Working data
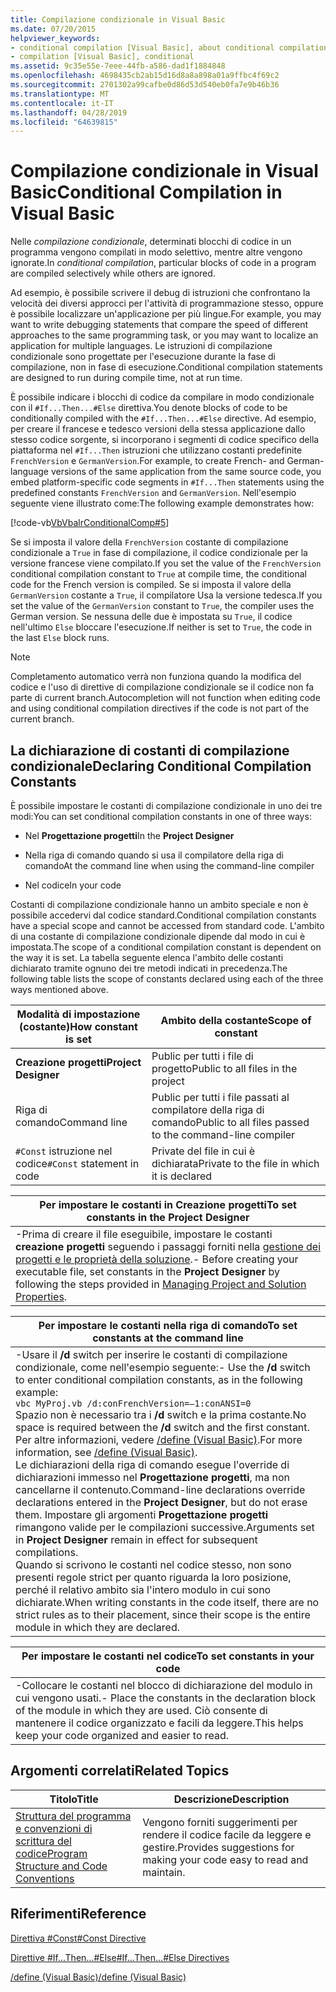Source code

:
 ```yaml
---
title: Compilazione condizionale in Visual Basic
ms.date: 07/20/2015
helpviewer_keywords:
- conditional compilation [Visual Basic], about conditional compilation
- compilation [Visual Basic], conditional
ms.assetid: 9c35e55e-7eee-44fb-a586-dad1f1884848
ms.openlocfilehash: 4698435cb2ab15d16d8a8a898a01a9ffbc4f69c2
ms.sourcegitcommit: 2701302a99cafbe0d86d53d540eb0fa7e9b46b36
ms.translationtype: MT
ms.contentlocale: it-IT
ms.lasthandoff: 04/28/2019
ms.locfileid: "64639815"
---
```

# <a name="conditional-compilation-in-visual-basic"></a><span data-ttu-id="d3cb7-102">Compilazione condizionale in Visual Basic</span><span class="sxs-lookup"><span data-stu-id="d3cb7-102">Conditional Compilation in Visual Basic</span></span>
<span data-ttu-id="d3cb7-103">Nelle *compilazione condizionale*, determinati blocchi di codice in un programma vengono compilati in modo selettivo, mentre altre vengono ignorate.</span><span class="sxs-lookup"><span data-stu-id="d3cb7-103">In *conditional compilation*, particular blocks of code in a program are compiled selectively while others are ignored.</span></span>  
  
 <span data-ttu-id="d3cb7-104">Ad esempio, è possibile scrivere il debug di istruzioni che confrontano la velocità dei diversi approcci per l'attività di programmazione stesso, oppure è possibile localizzare un'applicazione per più lingue.</span><span class="sxs-lookup"><span data-stu-id="d3cb7-104">For example, you may want to write debugging statements that compare the speed of different approaches to the same programming task, or you may want to localize an application for multiple languages.</span></span> <span data-ttu-id="d3cb7-105">Le istruzioni di compilazione condizionale sono progettate per l'esecuzione durante la fase di compilazione, non in fase di esecuzione.</span><span class="sxs-lookup"><span data-stu-id="d3cb7-105">Conditional compilation statements are designed to run during compile time, not at run time.</span></span>  
  
 <span data-ttu-id="d3cb7-106">È possibile indicare i blocchi di codice da compilare in modo condizionale con il `#If...Then...#Else` direttiva.</span><span class="sxs-lookup"><span data-stu-id="d3cb7-106">You denote blocks of code to be conditionally compiled with the `#If...Then...#Else` directive.</span></span> <span data-ttu-id="d3cb7-107">Ad esempio, per creare il francese e tedesco versioni della stessa applicazione dallo stesso codice sorgente, si incorporano i segmenti di codice specifico della piattaforma nel `#If...Then` istruzioni che utilizzano costanti predefinite `FrenchVersion` e `GermanVersion`.</span><span class="sxs-lookup"><span data-stu-id="d3cb7-107">For example, to create French- and German-language versions of the same application from the same source code, you embed platform-specific code segments in `#If...Then` statements using the predefined constants `FrenchVersion` and `GermanVersion`.</span></span> <span data-ttu-id="d3cb7-108">Nell'esempio seguente viene illustrato come:</span><span class="sxs-lookup"><span data-stu-id="d3cb7-108">The following example demonstrates how:</span></span>  
  
 [!code-vb[VbVbalrConditionalComp#5](~/samples/snippets/visualbasic/VS_Snippets_VBCSharp/VbVbalrConditionalComp/VB/Class1.vb#5)]  
  
 <span data-ttu-id="d3cb7-109">Se si imposta il valore della `FrenchVersion` costante di compilazione condizionale a `True` in fase di compilazione, il codice condizionale per la versione francese viene compilato.</span><span class="sxs-lookup"><span data-stu-id="d3cb7-109">If you set the value of the `FrenchVersion` conditional compilation constant to `True` at compile time, the conditional code for the French version is compiled.</span></span> <span data-ttu-id="d3cb7-110">Se si imposta il valore della `GermanVersion` costante a `True`, il compilatore Usa la versione tedesca.</span><span class="sxs-lookup"><span data-stu-id="d3cb7-110">If you set the value of the `GermanVersion` constant to `True`, the compiler uses the German version.</span></span> <span data-ttu-id="d3cb7-111">Se nessuna delle due è impostata su `True`, il codice nell'ultimo `Else` bloccare l'esecuzione.</span><span class="sxs-lookup"><span data-stu-id="d3cb7-111">If neither is set to `True`, the code in the last `Else` block runs.</span></span>  
  
> [!NOTE]
>  <span data-ttu-id="d3cb7-112">Completamento automatico verrà non funziona quando la modifica del codice e l'uso di direttive di compilazione condizionale se il codice non fa parte di current branch.</span><span class="sxs-lookup"><span data-stu-id="d3cb7-112">Autocompletion will not function when editing code and using conditional compilation directives if the code is not part of the current branch.</span></span>  
  
## <a name="declaring-conditional-compilation-constants"></a><span data-ttu-id="d3cb7-113">La dichiarazione di costanti di compilazione condizionale</span><span class="sxs-lookup"><span data-stu-id="d3cb7-113">Declaring Conditional Compilation Constants</span></span>  
 <span data-ttu-id="d3cb7-114">È possibile impostare le costanti di compilazione condizionale in uno dei tre modi:</span><span class="sxs-lookup"><span data-stu-id="d3cb7-114">You can set conditional compilation constants in one of three ways:</span></span>  
  
- <span data-ttu-id="d3cb7-115">Nel **Progettazione progetti**</span><span class="sxs-lookup"><span data-stu-id="d3cb7-115">In the **Project Designer**</span></span>  
  
- <span data-ttu-id="d3cb7-116">Nella riga di comando quando si usa il compilatore della riga di comando</span><span class="sxs-lookup"><span data-stu-id="d3cb7-116">At the command line when using the command-line compiler</span></span>  
  
- <span data-ttu-id="d3cb7-117">Nel codice</span><span class="sxs-lookup"><span data-stu-id="d3cb7-117">In your code</span></span>  
  
 <span data-ttu-id="d3cb7-118">Costanti di compilazione condizionale hanno un ambito speciale e non è possibile accedervi dal codice standard.</span><span class="sxs-lookup"><span data-stu-id="d3cb7-118">Conditional compilation constants have a special scope and cannot be accessed from standard code.</span></span> <span data-ttu-id="d3cb7-119">L'ambito di una costante di compilazione condizionale dipende dal modo in cui è impostata.</span><span class="sxs-lookup"><span data-stu-id="d3cb7-119">The scope of a conditional compilation constant is dependent on the way it is set.</span></span> <span data-ttu-id="d3cb7-120">La tabella seguente elenca l'ambito delle costanti dichiarato tramite ognuno dei tre metodi indicati in precedenza.</span><span class="sxs-lookup"><span data-stu-id="d3cb7-120">The following table lists the scope of constants declared using each of the three ways mentioned above.</span></span>  
  
|<span data-ttu-id="d3cb7-121">Modalità di impostazione (costante)</span><span class="sxs-lookup"><span data-stu-id="d3cb7-121">How constant is set</span></span>|<span data-ttu-id="d3cb7-122">Ambito della costante</span><span class="sxs-lookup"><span data-stu-id="d3cb7-122">Scope of constant</span></span>|  
|---|---|  
|<span data-ttu-id="d3cb7-123">**Creazione progetti**</span><span class="sxs-lookup"><span data-stu-id="d3cb7-123">**Project Designer**</span></span>|<span data-ttu-id="d3cb7-124">Public per tutti i file di progetto</span><span class="sxs-lookup"><span data-stu-id="d3cb7-124">Public to all files in the project</span></span>|  
|<span data-ttu-id="d3cb7-125">Riga di comando</span><span class="sxs-lookup"><span data-stu-id="d3cb7-125">Command line</span></span>|<span data-ttu-id="d3cb7-126">Public per tutti i file passati al compilatore della riga di comando</span><span class="sxs-lookup"><span data-stu-id="d3cb7-126">Public to all files passed to the command-line compiler</span></span>|  
|<span data-ttu-id="d3cb7-127">`#Const` istruzione nel codice</span><span class="sxs-lookup"><span data-stu-id="d3cb7-127">`#Const` statement in code</span></span>|<span data-ttu-id="d3cb7-128">Private del file in cui è dichiarata</span><span class="sxs-lookup"><span data-stu-id="d3cb7-128">Private to the file in which it is declared</span></span>|  
  
|<span data-ttu-id="d3cb7-129">Per impostare le costanti in Creazione progetti</span><span class="sxs-lookup"><span data-stu-id="d3cb7-129">To set constants in the Project Designer</span></span>|  
|---|  
|<span data-ttu-id="d3cb7-130">-Prima di creare il file eseguibile, impostare le costanti **creazione progetti** seguendo i passaggi forniti nella [gestione dei progetti e le proprietà della soluzione](/visualstudio/ide/managing-project-and-solution-properties).</span><span class="sxs-lookup"><span data-stu-id="d3cb7-130">-   Before creating your executable file, set constants in the **Project Designer** by following the steps provided in [Managing Project and Solution Properties](/visualstudio/ide/managing-project-and-solution-properties).</span></span>|  
  
|<span data-ttu-id="d3cb7-131">Per impostare le costanti nella riga di comando</span><span class="sxs-lookup"><span data-stu-id="d3cb7-131">To set constants at the command line</span></span>|  
|---|  
|<span data-ttu-id="d3cb7-132">-Usare il **/d** switch per inserire le costanti di compilazione condizionale, come nell'esempio seguente:</span><span class="sxs-lookup"><span data-stu-id="d3cb7-132">-   Use the **/d** switch to enter conditional compilation constants, as in the following example:</span></span><br />     `vbc MyProj.vb /d:conFrenchVersion=–1:conANSI=0`<br />     <span data-ttu-id="d3cb7-133">Spazio non è necessario tra i **/d** switch e la prima costante.</span><span class="sxs-lookup"><span data-stu-id="d3cb7-133">No space is required between the **/d** switch and the first constant.</span></span> <span data-ttu-id="d3cb7-134">Per altre informazioni, vedere [/define (Visual Basic)](../../../visual-basic/reference/command-line-compiler/define.md).</span><span class="sxs-lookup"><span data-stu-id="d3cb7-134">For more information, see [/define (Visual Basic)](../../../visual-basic/reference/command-line-compiler/define.md).</span></span><br />     <span data-ttu-id="d3cb7-135">Le dichiarazioni della riga di comando esegue l'override di dichiarazioni immesso nel **Progettazione progetti**, ma non cancellarne il contenuto.</span><span class="sxs-lookup"><span data-stu-id="d3cb7-135">Command-line declarations override declarations entered in the **Project Designer**, but do not erase them.</span></span> <span data-ttu-id="d3cb7-136">Impostare gli argomenti **Progettazione progetti** rimangono valide per le compilazioni successive.</span><span class="sxs-lookup"><span data-stu-id="d3cb7-136">Arguments set in **Project Designer** remain in effect for subsequent compilations.</span></span><br />     <span data-ttu-id="d3cb7-137">Quando si scrivono le costanti nel codice stesso, non sono presenti regole strict per quanto riguarda la loro posizione, perché il relativo ambito sia l'intero modulo in cui sono dichiarate.</span><span class="sxs-lookup"><span data-stu-id="d3cb7-137">When writing constants in the code itself, there are no strict rules as to their placement, since their scope is the entire module in which they are declared.</span></span>|  
  
|<span data-ttu-id="d3cb7-138">Per impostare le costanti nel codice</span><span class="sxs-lookup"><span data-stu-id="d3cb7-138">To set constants in your code</span></span>|  
|---|  
|<span data-ttu-id="d3cb7-139">-Collocare le costanti nel blocco di dichiarazione del modulo in cui vengono usati.</span><span class="sxs-lookup"><span data-stu-id="d3cb7-139">-   Place the constants in the declaration block of the module in which they are used.</span></span> <span data-ttu-id="d3cb7-140">Ciò consente di mantenere il codice organizzato e facili da leggere.</span><span class="sxs-lookup"><span data-stu-id="d3cb7-140">This helps keep your code organized and easier to read.</span></span>|  
  
## <a name="related-topics"></a><span data-ttu-id="d3cb7-141">Argomenti correlati</span><span class="sxs-lookup"><span data-stu-id="d3cb7-141">Related Topics</span></span>  
  
|<span data-ttu-id="d3cb7-142">Titolo</span><span class="sxs-lookup"><span data-stu-id="d3cb7-142">Title</span></span>|<span data-ttu-id="d3cb7-143">Descrizione</span><span class="sxs-lookup"><span data-stu-id="d3cb7-143">Description</span></span>|  
|---|---|  
|[<span data-ttu-id="d3cb7-144">Struttura del programma e convenzioni di scrittura del codice</span><span class="sxs-lookup"><span data-stu-id="d3cb7-144">Program Structure and Code Conventions</span></span>](../../../visual-basic/programming-guide/program-structure/program-structure-and-code-conventions.md)|<span data-ttu-id="d3cb7-145">Vengono forniti suggerimenti per rendere il codice facile da leggere e gestire.</span><span class="sxs-lookup"><span data-stu-id="d3cb7-145">Provides suggestions for making your code easy to read and maintain.</span></span>|  
  
## <a name="reference"></a><span data-ttu-id="d3cb7-146">Riferimenti</span><span class="sxs-lookup"><span data-stu-id="d3cb7-146">Reference</span></span>  
 [<span data-ttu-id="d3cb7-147">Direttiva #Const</span><span class="sxs-lookup"><span data-stu-id="d3cb7-147">#Const Directive</span></span>](../../../visual-basic/language-reference/directives/const-directive.md)  
  
 [<span data-ttu-id="d3cb7-148">Direttive #If...Then...#Else</span><span class="sxs-lookup"><span data-stu-id="d3cb7-148">#If...Then...#Else Directives</span></span>](../../../visual-basic/language-reference/directives/if-then-else-directives.md)  
  
 [<span data-ttu-id="d3cb7-149">/define (Visual Basic)</span><span class="sxs-lookup"><span data-stu-id="d3cb7-149">/define (Visual Basic)</span></span>](../../../visual-basic/reference/command-line-compiler/define.md)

Brief
When the line with "others are ignored.</span></span>" is reached in the data above, begin copying, and stop after the line with "at run time.</span></span>"; copy each line exactly, both ends included.

Answer to this problem
<span data-ttu-id="d3cb7-103">Nelle *compilazione condizionale*, determinati blocchi di codice in un programma vengono compilati in modo selettivo, mentre altre vengono ignorate.</span><span class="sxs-lookup"><span data-stu-id="d3cb7-103">In *conditional compilation*, particular blocks of code in a program are compiled selectively while others are ignored.</span></span>  
  
 <span data-ttu-id="d3cb7-104">Ad esempio, è possibile scrivere il debug di istruzioni che confrontano la velocità dei diversi approcci per l'attività di programmazione stesso, oppure è possibile localizzare un'applicazione per più lingue.</span><span class="sxs-lookup"><span data-stu-id="d3cb7-104">For example, you may want to write debugging statements that compare the speed of different approaches to the same programming task, or you may want to localize an application for multiple languages.</span></span> <span data-ttu-id="d3cb7-105">Le istruzioni di compilazione condizionale sono progettate per l'esecuzione durante la fase di compilazione, non in fase di esecuzione.</span><span class="sxs-lookup"><span data-stu-id="d3cb7-105">Conditional compilation statements are designed to run during compile time, not at run time.</span></span>  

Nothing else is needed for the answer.